OK, so here I go. I’ve been working my way up to actually publishing this for a couple of days/a week. I wanted to give people who (hopefully) read and take something from this a little background about me, and my illness.
Before I get into the “heavier” stuff, I do want to put this out: I was born with hydrocephalus, which is a brain condition where the cerebrospinal fluid that your brain makes does not properly flow through to the spinal column (where it’s supposed to go). The repercussions for me was that I have had a few brain surgeries which involved installing a shunt behind my ear that drains the fluid for me. MORE INFO http://www.hydroassoc.org/
Ok, now that I’ve gotten that one out of the way, down to business. As I mentioned, I’ve got ADHD and Bi-Polar disorder. I was diagnosed with ADHD in elementary school, and was on medication from 2nd grade through to my freshman year of college. The Bi-Polar was not something that we knew about until my early 20’s.
Up until about 5 months ago I was not getting treatment for either condition. That was a bad idea. Here’s the thumbnail sketch of why:
I work in sales, on commission, in a very high pressure environment. I’ve been doing this for a year. Previously I’d been a telemarketer for the same organization (which was not as pressurized). I got promoted up to outside sales, as I said, in a more high pressure, high-profile position. I thought it was a good fit, especially since my old role (telemarketing) was being moved out of my state. So I took the high pressure outside sales gig.
I had some early success, but mostly struggled (I’m not afraid to admit that) in the role and with the higher level of scrutiny and expectations. Pressures were building, and I was facing the idea that I might get let go, despite working hard to “get it”. The combination of lowered pay (no commission) and higher pressure on me (due to struggles) added up to panic attacks.
On May 29th, I thought my heart had exploded. Not my most shining moment, to be sure. I was in a grocery store, hyperventilating and, I thought, dying (sort of). I actually thought I was having a heart attack. Turns out it was a panic attack. Once I could breathe, I got in touch with my doctor, and my employer. I’ve been on STD since May 30th, 2012.
So I got some treatment, and was put on some fancy new medication. Maybe you’ve heard of them? For the ADHD, I get to take Adderall. It’s been in the news. Athletes are using it as a PED. I can’t figure that out – the side effects (even for those who need it) stink for about 2 weeks. I can’t see how flying high as a kite (if you don’t need the meds) would be a “performance enhancer” for an athlete. For others? Sure 🙂
For the Bi-Polar disorder, I was put on lithium (hence the idea for the title of this little project), which has been the leading medication of choice for manic depression/bi-polar disorder since the 1970’s. There are side effects there, as well.
So, there’s the thumbnail – I’m on meds, sitting at home, and I have a lot of time to read and think. So the idea of GetBetterBeBetter was born. I know for a fact that there are others out there (adults and kids) who struggle with Bi-Polar and other mood disorders. Most of us are functional, “normal seeming” members of society. Sadly, some of us are not. Either way, there is a daily element of struggle, and I don’t feel like that story gets told often enough. We all hear about the “crazy’s” who shoot up schools, theaters, and do other terrible things who turn out to be sick. This does not excuse what the do at all. These people should be prosecuted, just like everyone else.
But I would ask you to ask yourself this: When we see this segment of the population snap, how must it feel to be a young adult/kid who’s been diagnosed, and is getting treatment, and is healthy? Are they seeing you react and thinking – great, now I can’t tell ANYONE about what’s going on with me. Now I had best stay quiet about my issues.

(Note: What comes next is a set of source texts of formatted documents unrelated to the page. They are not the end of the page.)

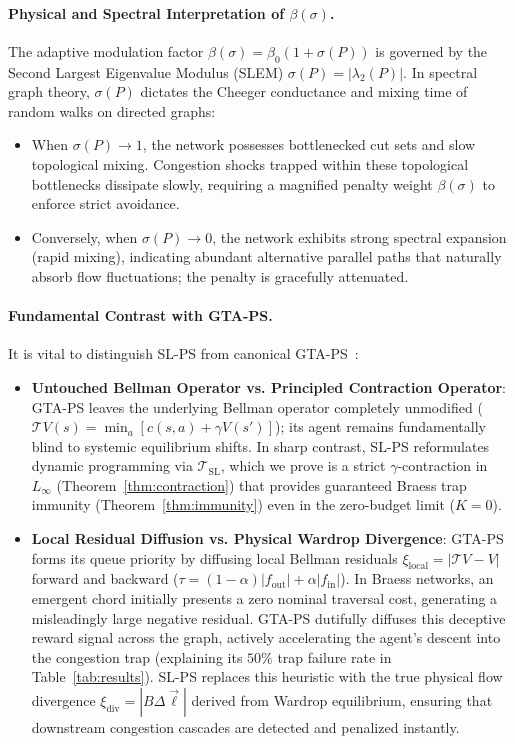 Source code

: \documentclass[11pt,a4paper]{article}
\begin{document}
\paragraph{Physical and Spectral Interpretation of $\beta(\sigma)$.}
The adaptive modulation factor $\beta(\sigma) = \beta_0 (1 + \sigma(P))$ is governed by the Second Largest Eigenvalue Modulus (SLEM) $\sigma(P) = |\lambda_2(P)|$. In spectral graph theory, $\sigma(P)$ dictates the Cheeger conductance and mixing time of random walks on directed graphs:
\begin{itemize}
    \item When $\sigma(P) \to 1$, the network possesses bottlenecked cut sets and slow topological mixing. Congestion shocks trapped within these topological bottlenecks dissipate slowly, requiring a magnified penalty weight $\beta(\sigma)$ to enforce strict avoidance.
    \item Conversely, when $\sigma(P) \to 0$, the network exhibits strong spectral expansion (rapid mixing), indicating abundant alternative parallel paths that naturally absorb flow fluctuations; the penalty is gracefully attenuated.
\end{itemize}

\paragraph{Fundamental Contrast with GTA-PS.}
It is vital to distinguish SL-PS from canonical GTA-PS~\cite{gta_ps2025}:
\begin{itemize}
    \item \textbf{Untouched Bellman Operator vs. Principled Contraction Operator}: GTA-PS leaves the underlying Bellman operator completely unmodified ($\mathcal{T}V(s) = \min_a [c(s, a) + \gamma V(s')]$); its agent remains fundamentally blind to systemic equilibrium shifts. In sharp contrast, SL-PS reformulates dynamic programming via $\mathcal{T}_{\text{SL}}$, which we prove is a strict $\gamma$-contraction in $L_\infty$ (Theorem~\ref{thm:contraction}) that provides guaranteed Braess trap immunity (Theorem~\ref{thm:immunity}) even in the zero-budget limit ($K = 0$).
    \item \textbf{Local Residual Diffusion vs. Physical Wardrop Divergence}: GTA-PS forms its queue priority by diffusing local Bellman residuals $\xi_{\text{local}} = |\mathcal{T}V - V|$ forward and backward ($\tau = (1-\alpha) |f_{\text{out}}| + \alpha |f_{\text{in}}|$). In Braess networks, an emergent chord initially presents a zero nominal traversal cost, generating a misleadingly large negative residual. GTA-PS dutifully diffuses this deceptive reward signal across the graph, actively accelerating the agent's descent into the congestion trap (explaining its $50\%$ trap failure rate in Table~\ref{tab:results}). SL-PS replaces this heuristic with the true physical flow divergence $\xi_{\text{div}} = |B \Delta \vec{\ell}|$ derived from Wardrop equilibrium, ensuring that downstream congestion cascades are detected and penalized instantly.
\end{itemize}
\end{document}
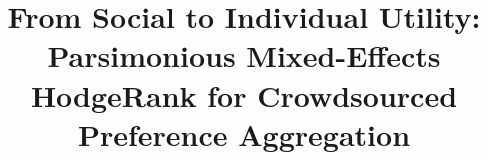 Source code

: \documentclass[10pt,journal,cspaper,compsoc]{IEEEtran}
\begin{document}
%
\title{From Social to Individual Utility: Parsimonious Mixed-Effects HodgeRank for Crowdsourced Preference Aggregation}
%
%
%
%
%
%
\end{document}
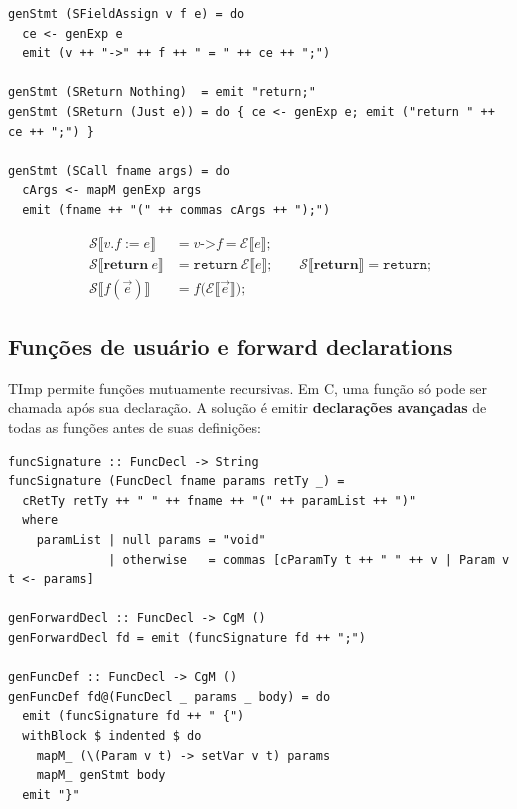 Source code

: \begin{verbatim}
genStmt (SFieldAssign v f e) = do
  ce <- genExp e
  emit (v ++ "->" ++ f ++ " = " ++ ce ++ ";")

genStmt (SReturn Nothing)  = emit "return;"
genStmt (SReturn (Just e)) = do { ce <- genExp e; emit ("return " ++ ce ++ ";") }

genStmt (SCall fname args) = do
  cArgs <- mapM genExp args
  emit (fname ++ "(" ++ commas cArgs ++ ");")
\end{verbatim}

\begin{Definition}\label{def:timp-stmt}
  \begin{align*}
    \mathcal{S}\llbracket v.f \mathrel{:=} e \rrbracket
    &= v\texttt{->}f\ \texttt{=}\ \mathcal{E}\llbracket e\rrbracket\texttt{;} \\
    \mathcal{S}\llbracket \mathbf{return}\ e \rrbracket
    &= \texttt{return}\ \mathcal{E}\llbracket e\rrbracket\texttt{;} \qquad
    \mathcal{S}\llbracket \mathbf{return} \rrbracket = \texttt{return;} \\
    \mathcal{S}\llbracket f(\vec{e}) \rrbracket
    &= f\texttt{(}\mathcal{E}\llbracket \vec{e}\rrbracket\texttt{);}
  \end{align*}
\end{Definition}

\subsection{Funções de usuário e forward declarations}

TImp permite funções mutuamente recursivas.  Em C, uma função só pode ser
chamada após sua declaração.  A solução é emitir \textbf{declarações avançadas}
de todas as funções antes de suas definições:

\begin{verbatim}
funcSignature :: FuncDecl -> String
funcSignature (FuncDecl fname params retTy _) =
  cRetTy retTy ++ " " ++ fname ++ "(" ++ paramList ++ ")"
  where
    paramList | null params = "void"
              | otherwise   = commas [cParamTy t ++ " " ++ v | Param v t <- params]

genForwardDecl :: FuncDecl -> CgM ()
genForwardDecl fd = emit (funcSignature fd ++ ";")

genFuncDef :: FuncDecl -> CgM ()
genFuncDef fd@(FuncDecl _ params _ body) = do
  emit (funcSignature fd ++ " {")
  withBlock $ indented $ do
    mapM_ (\(Param v t) -> setVar v t) params
    mapM_ genStmt body
  emit "}"
\end{verbatim}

I am here, as a 35-year-old happily married man, to tell you straight out: NO. DO NOT KEEP IT TO YOURSELF. It is ok to admit that you need help, and not just if you are really sick. It’s ok to admit that you aren’t able to do things the way “everyone else” does. It’s ok to admit that you need some coping skills, and think in colors (I had someone tell me once that made me “different”)
I need lists to get anything done. When I was first getting treatment, my lists had to include such basics as: take a shower, eat your lunch.

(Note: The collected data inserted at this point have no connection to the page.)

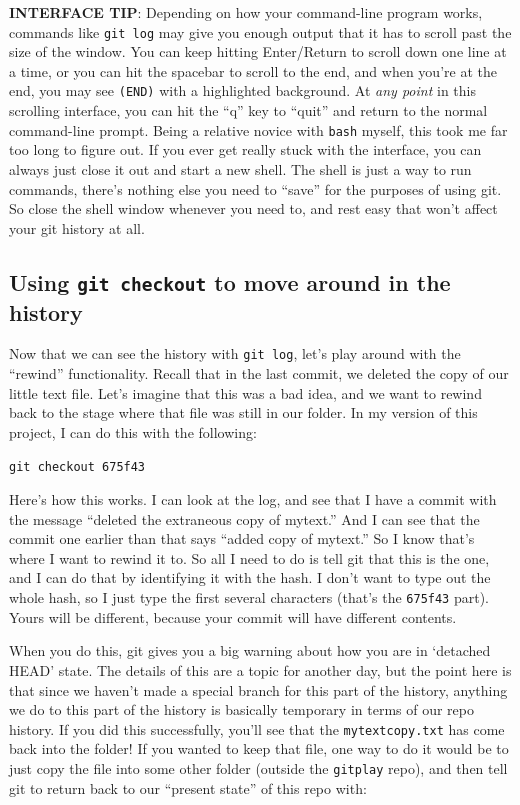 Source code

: \documentclass{article}
\begin{document}
\textbf{INTERFACE TIP}: Depending on how your command-line program works, commands like \texttt{git log} may give you enough output that it has to scroll past the size of the window. You can keep hitting Enter/Return to scroll down one line at a time, or you can hit the spacebar to scroll to the end, and when you're at the end, you may see \texttt{(END)} with a highlighted background. At \emph{any point} in this scrolling interface, you can hit the ``q'' key to ``quit'' and return to the normal command-line prompt.  Being a relative novice with \texttt{bash} myself, this took me far too long to figure out.  If you ever get really stuck with the interface, you can always just close it out and start a new shell. The shell is just a way to run commands, there's nothing else you need to ``save'' for the purposes of using git. So close the shell window whenever you need to, and rest easy that won't affect your git history at all.
\subsection{Using \texttt{git checkout} to move around in the history}
\label{sec-5-6}

Now that we can see the history with \texttt{git log}, let's play around with the ``rewind'' functionality. Recall that in the last commit, we deleted the copy of our little text file. Let's imagine that this was a bad idea, and we want to rewind back to the stage where that file was still in our folder. In my version of this project, I can do this with the following:


\begin{verbatim}
git checkout 675f43
\end{verbatim}

Here's how this works. I can look at the log, and see that I have a commit with the message ``deleted the extraneous copy of mytext.''  And I can see that the commit one earlier than that says ``added copy of mytext.'' So I know that's where I want to rewind it to.  So all I need to do is tell git that this is the one, and I can do that by identifying it with the hash.  I don't want to type out the whole hash, so I just type the first several characters (that's the \texttt{675f43} part).  Yours will be different, because your commit will have different contents.

When you do this, git gives you a big warning about how you are in `detached HEAD' state. The details of this are a topic for another day, but the point here is that since we haven't made a special branch for this part of the history, anything we do to this part of the history is basically temporary in terms of our repo history.  If you did this successfully, you'll see that the \texttt{mytextcopy.txt} has come back into the folder!  If you wanted to keep that file, one way to do it would be to just copy the file into some other folder (outside the \texttt{gitplay} repo), and then tell git to return back to our ``present state'' of this repo with:
\end{document}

There is never complete silence in my mind, it’s like buzzing. Not saying I hear voices, but it’s like white noise, buzzing. I can’t turn my brain off, it’s like constant REM sleep, without the benefit of the actual sleep. It makes focus difficult, to say the least. And that’s when I’m healthy. That’s an improvement over times when I can’t focus AT ALL.
What I’ve begun to learn is that it’s ok to have these issues, and that (as long as I’m getting help) I’m going to be ok. And so will that young adult I mentioned.
I guess I’m trying to contribute in my own way to the “It Gets Better” idea, but in regard to mental health. Maybe my ego thinks I can help. I certainly hope I can.
In closing, I am in fact Bi-polar, and I do in fact like it (despite the issues in 2012) because it’s what I am.